Deep Convolutional Priors for Indoor Scene Synthesis

PyTorch code for our SIGGRAPH Paper Deep Convolutional Priors for Indoor Scene Synthesis

Fully tested on Ubuntu 18.04 LTS, partially tested on macOS High Sierra. Note: utils.stdout_redirected() will not work with Windows. This is only used to suppress the C++ runtime warnings. You should remove relevant usage of this context manager if you want to run the code on Windows.

Requires PyTorch 0.4 to run. Also assumes CUDA is installed and a CUDA-compatible GPU is available. Requires Python>=3.6 since some new features, notably f-strings, are used throught the codebase. Additional python library requirements could be found at /deep-synth/requirements.txt. Run

pip install -r requirements.txt

to install.

Creating the Dataset

Current unavailable.

Training the Models

We provide three training scripts: continue_train.py, location_train.py and rotation_train.py that trains each of the three neural network components. The neural networks are described in detail in section 5 of our paper.

Pre-trained models are current unavailable.

1.Training the continue predictor (Section 5.1)

Run

python continue_train.py --data-dir dataset_location --save-dir save_destination --train-size train_set_size --use-count

to train in the same way as what we did. Available arguments:

--data-dir: location of the dataset under data root directory.
--save-dir: location to save the models
--use-count: when set, the global category counts are included in the training process, vice versa. Since our test time synthesis code is currently hardcoded to use category counts, it is recommended not to drop this argument.
--lr and --eps: used to control the parameters for the Adam optimizer. We did not fine tune those parameters, any reasonable setting should yield comparable training results.
--train-size: size of the training set. Currently, it is hardcoded that the 160 rooms directly succeeding the training set is used as the validation set, so make sure the size of the training set + 160 does not exceed the size of the entire dataset.
--num-workers: number of workers for the data loader. Since actual training dataset is generated on the fly, the training process is fairly CPU-hungry, we would recommend using at least 6 workers to load the data. (If the total available RAM is less than 32GB, consider reduce the number of workers)
--last-epoch: if set, resume training from the specified epoch.
--ablation: Controls input channel ablations. If not set, train with all the channels. If set to "depth", use only the depth channels. If set to "basic", use everything apart from the one hot category channels.

Since the size of different room datasets are different, we standardized it and call each 10,000 rooms seen as a epoch. Empirically, the continue predictor should be usable after 50 epochs.

2.Training the location-category predictor (Section 5.2)

Run

python location_train.py --data-dir dataset_location --save-dir save_destination --train-size train_set_size --use-count --progressive-p

to train in the same way as what we did.
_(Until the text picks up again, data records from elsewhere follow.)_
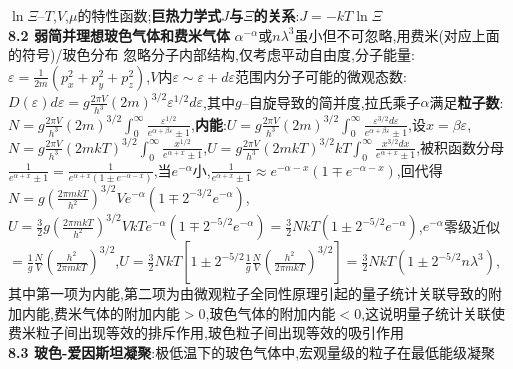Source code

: \documentclass[10pt,a4paper]{article}
\begin{document}
\begin{multicols}{2}
$\ln\Xi$--$T$,$V$,$\mu$的特性函数;\textbf{巨热力学式$J$与$\Xi$的关系}:$J=-kT\ln\Xi$\\
\textbf{8.2 弱简并理想玻色气体和费米气体}
$\alpha^{-\alpha}$或$n\lambda^3$虽小但不可忽略,用费米(对应上面的符号)/玻色分布
忽略分子内部结构,仅考虑平动自由度,分子能量:$\varepsilon=\frac{1}{2m}(p_x^2+p_y^2+p_z^2)$,$V$内$\varepsilon\sim\varepsilon+d\varepsilon$范围内分子可能的微观态数:$D(\varepsilon)d\varepsilon=g\frac{2\pi V}{h^3}(2m)^{3/2}\varepsilon^{1/2}d\varepsilon$,其中$g$--自旋导致的简并度,拉氏乘子$\alpha$满足\textbf{粒子数}:$N=g\frac{2\pi V}{h^3}(2m)^{3/2}\int_0^{\infty}\frac{\varepsilon^{1/2}}{e^{\alpha+\beta\varepsilon}\pm1}$,\textbf{内能}:$U=g\frac{2\pi V}{h^3}(2m)^{3/2}\int_0^{\infty}\frac{\varepsilon^{3/2}d\varepsilon}{e^{\alpha+\beta\varepsilon}\pm1}$,设$x=\beta\varepsilon$,$N=g\frac{2\pi V}{h^3}(2mkT)^{3/2}\int_0^{\infty}\frac{x^{1/2}}{e^{\alpha+x}\pm1}$,$U=g\frac{2\pi V}{h^3}(2mkT)^{3/2}kT\int_0^{\infty}\frac{x^{3/2}dx}{e^{\alpha+x}\pm1}$,被积函数分母$\frac{1}{e^{\alpha+x}\pm1}=\frac{1}{e^{\alpha+x}(1\pm e^{-\alpha-x})}$,当$e^{-\alpha}$小,$\frac{1}{e^{\alpha+x}\pm1}\approx e^{-\alpha-x}(1\mp e^{-\alpha-x})$,回代得$N=g\left(\frac{2\pi mkT}{h^2}\right)^{3/2}Ve^{-\alpha}(1\mp 2^{-3/2}e^{-\alpha})$,$U=\frac{3}{2}g\left(\frac{2\pi mkT}{h^2}\right)^{3/2}VkTe^{-\alpha}(1\mp2^{-5/2}e^{-\alpha})=\frac{3}{2}NkT(1\pm2^{-5/2}e^{-\alpha})$,$e^{-\alpha}$零级近似$=\frac{1}{g}\frac{N}{V}\left(\frac{h^2}{2\pi mkT}\right)^{3/2}$,$U=\frac{3}{2}NkT\left[1\pm2^{-5/2}\frac{1}{g}\frac{N}{V}\left(\frac{h^2}{2\pi mkT}\right)^{3/2}\right]=\frac{3}{2}NkT\left(1\pm2^{-5/2}n\lambda^3\right)$,其中第一项为内能,第二项为由微观粒子全同性原理引起的量子统计关联导致的附加内能,费米气体的附加内能$>0$,玻色气体的附加内能$<0$,这说明量子统计关联使费米粒子间出现等效的排斥作用,玻色粒子间出现等效的吸引作用\\
\textbf{8.3 玻色-爱因斯坦凝聚}:极低温下的玻色气体中,宏观量级的粒子在最低能级凝聚\\

\end{multicols}
\end{document}
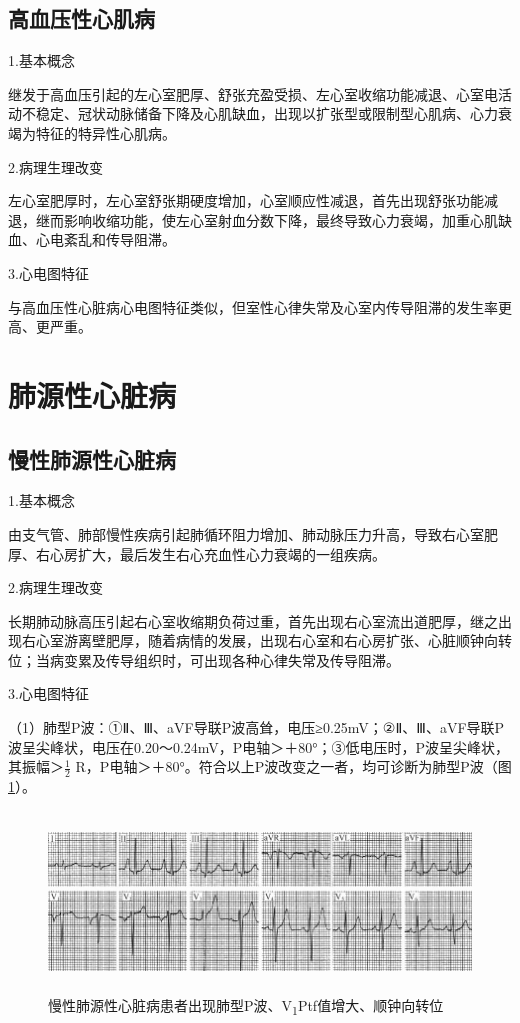 \subsection{高血压性心肌病}

1.基本概念

继发于高血压引起的左心室肥厚、舒张充盈受损、左心室收缩功能减退、心室电活动不稳定、冠状动脉储备下降及心肌缺血，出现以扩张型或限制型心肌病、心力衰竭为特征的特异性心肌病。

2.病理生理改变

左心室肥厚时，左心室舒张期硬度增加，心室顺应性减退，首先出现舒张功能减退，继而影响收缩功能，使左心室射血分数下降，最终导致心力衰竭，加重心肌缺血、心电紊乱和传导阻滞。

3.心电图特征

与高血压性心脏病心电图特征类似，但室性心律失常及心室内传导阻滞的发生率更高、更严重。

\protect\hypertarget{text00050.htmlux5cux23subid596}{}{}

\section{肺源性心脏病}

\protect\hypertarget{text00050.htmlux5cux23subid597}{}{}

\subsection{慢性肺源性心脏病}

1.基本概念

由支气管、肺部慢性疾病引起肺循环阻力增加、肺动脉压力升高，导致右心室肥厚、右心房扩大，最后发生右心充血性心力衰竭的一组疾病。

2.病理生理改变

长期肺动脉高压引起右心室收缩期负荷过重，首先出现右心室流出道肥厚，继之出现右心室游离壁肥厚，随着病情的发展，出现右心室和右心房扩张、心脏顺钟向转位；当病变累及传导组织时，可出现各种心律失常及传导阻滞。

3.心电图特征

（1）肺型P波：①Ⅱ、Ⅲ、aVF导联P波高耸，电压≥0.25mV；②Ⅱ、Ⅲ、aVF导联P波呈尖峰状，电压在0.20～0.24mV，P电轴＞＋80°；③低电压时，P波呈尖峰状，其振幅＞$\frac{1}{2}$
R，P电轴＞＋80°。符合以上P波改变之一者，均可诊断为肺型P波（图\ref{fig42-6}）。

\begin{figure}[!htbp]
 \centering
 \includegraphics[width=5.78125in,height=1.88542in]{./images/Image00697.jpg}
 \captionsetup{justification=centering}
 \caption{慢性肺源性心脏病患者出现肺型P波、V\textsubscript{1}Ptf值增大、顺钟向转位}
 \label{fig42-6}
  \end{figure}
In addition to the parameters outlined above, there are:

--p-auxiliary: Chance that an auxiliary category is sampled.
--progressive-p: If set, increase p_auxiliary gradually from 0 to 0.95. Overrides --p-auxiliary.

Location-category predictor should be usable after 300 epochs. The training process for this is quite unstable, so diffrent epochs might behave differently, especially after test-time tempering. Experiment with them if you like.

If --progressive-p is set, validation loss will increase and accuracy will decrease as the percentage of auxiliary categories increases. This behavior is normal since we are not really training a classifier here.

3.Training the instance-orientation predictor (Section 5.3)

Run

python rotation_train.py --data-dir dataset_location --save-dir save_destination --train-size train_set_size

to train in the same way as what we did. Note that we actually did not include category count information for this network, so --use-count is not available.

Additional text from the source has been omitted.